- YOUR GOAL
Print only the lines below, from the very first to the one containing "S[table-format=7.0,round-mode=off]", exactly as they stand. Do not print pictures.

---------- SUPPLIED MATERIAL

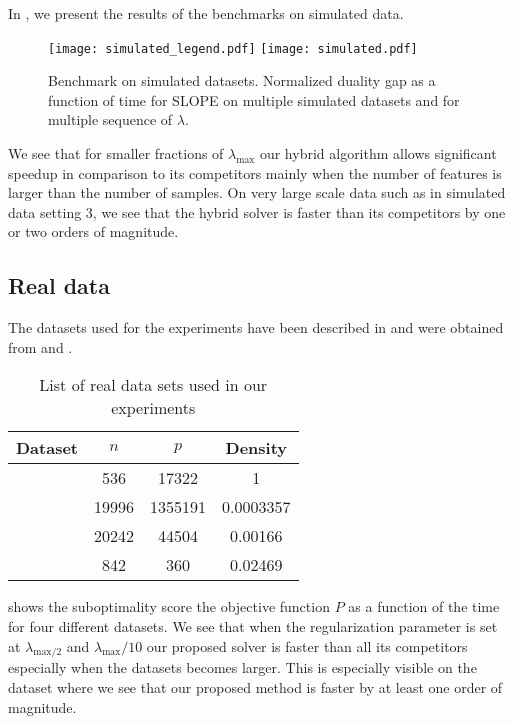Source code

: In , we present the results of the benchmarks on simulated data.

\begin{figure*}[!t]
  \centering
  \texttt{[image: simulated\_legend.pdf]}
  \texttt{[image: simulated.pdf]}
  \caption{Benchmark on simulated datasets. Normalized duality gap as a function of time for SLOPE on multiple simulated datasets and for multiple sequence of $\lambda$.}
  \label{fig:simulated}
\end{figure*}

We see that for smaller fractions of $\lambda_{\text{max}}$ our hybrid algorithm allows significant speedup in comparison to its competitors mainly when the number of features is larger than the number of samples.
On very large scale data such as in simulated data setting $3$, we see that the hybrid solver is faster than its competitors by one or two orders of magnitude.

\subsection{Real data}
\label{sec:experiments-real-data}

The datasets used for the experiments have been described in  and were obtained from \textcite{chang2011,chang2016} and \textcite{breheny2022}.

\begin{table}[hbt]
  \centering
  \caption{List of real data sets used in our experiments}
  \label{tab:real-data}
  \begin{tabular}{
      l
      S[table-format=5.0,round-mode=off]
      S[table-format=7.0,round-mode=off]
      S[table-format=1.5,round-mode=figures,round-precision=2]
    }
    \toprule
    Dataset            & {\(n\)} & {\(p\)} & {Density} \\ \midrule
       & 536     & 17322   & 1         \\
       & 19996   & 1355191 & 0.0003357 \\
         & 20242   & 44504   & 0.00166   \\
     & 842     & 360     & 0.02469   \\ \bottomrule
  \end{tabular}
\end{table}

 shows the suboptimality score the objective function $P$ as a function of the time for four different datasets.
We see that when the regularization parameter is set at $\lambda_{\text{max}/2}$ and $\lambda_{\text{max}}/10$ our proposed solver is faster than all its competitors especially when the datasets becomes larger.
This is especially visible on the  dataset where we see that our proposed method is faster by at least one order of magnitude.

--------------------

- ANSWER BELOW
Source code

: In , we present the results of the benchmarks on simulated data.

\begin{figure*}[!t]
  \centering
  \texttt{[image: simulated\_legend.pdf]}
  \texttt{[image: simulated.pdf]}
  \caption{Benchmark on simulated datasets. Normalized duality gap as a function of time for SLOPE on multiple simulated datasets and for multiple sequence of $\lambda$.}
  \label{fig:simulated}
\end{figure*}

We see that for smaller fractions of $\lambda_{\text{max}}$ our hybrid algorithm allows significant speedup in comparison to its competitors mainly when the number of features is larger than the number of samples.
On very large scale data such as in simulated data setting $3$, we see that the hybrid solver is faster than its competitors by one or two orders of magnitude.

\subsection{Real data}
\label{sec:experiments-real-data}

The datasets used for the experiments have been described in  and were obtained from \textcite{chang2011,chang2016} and \textcite{breheny2022}.

\begin{table}[hbt]
  \centering
  \caption{List of real data sets used in our experiments}
  \label{tab:real-data}
  \begin{tabular}{
      l
      S[table-format=5.0,round-mode=off]
      S[table-format=7.0,round-mode=off]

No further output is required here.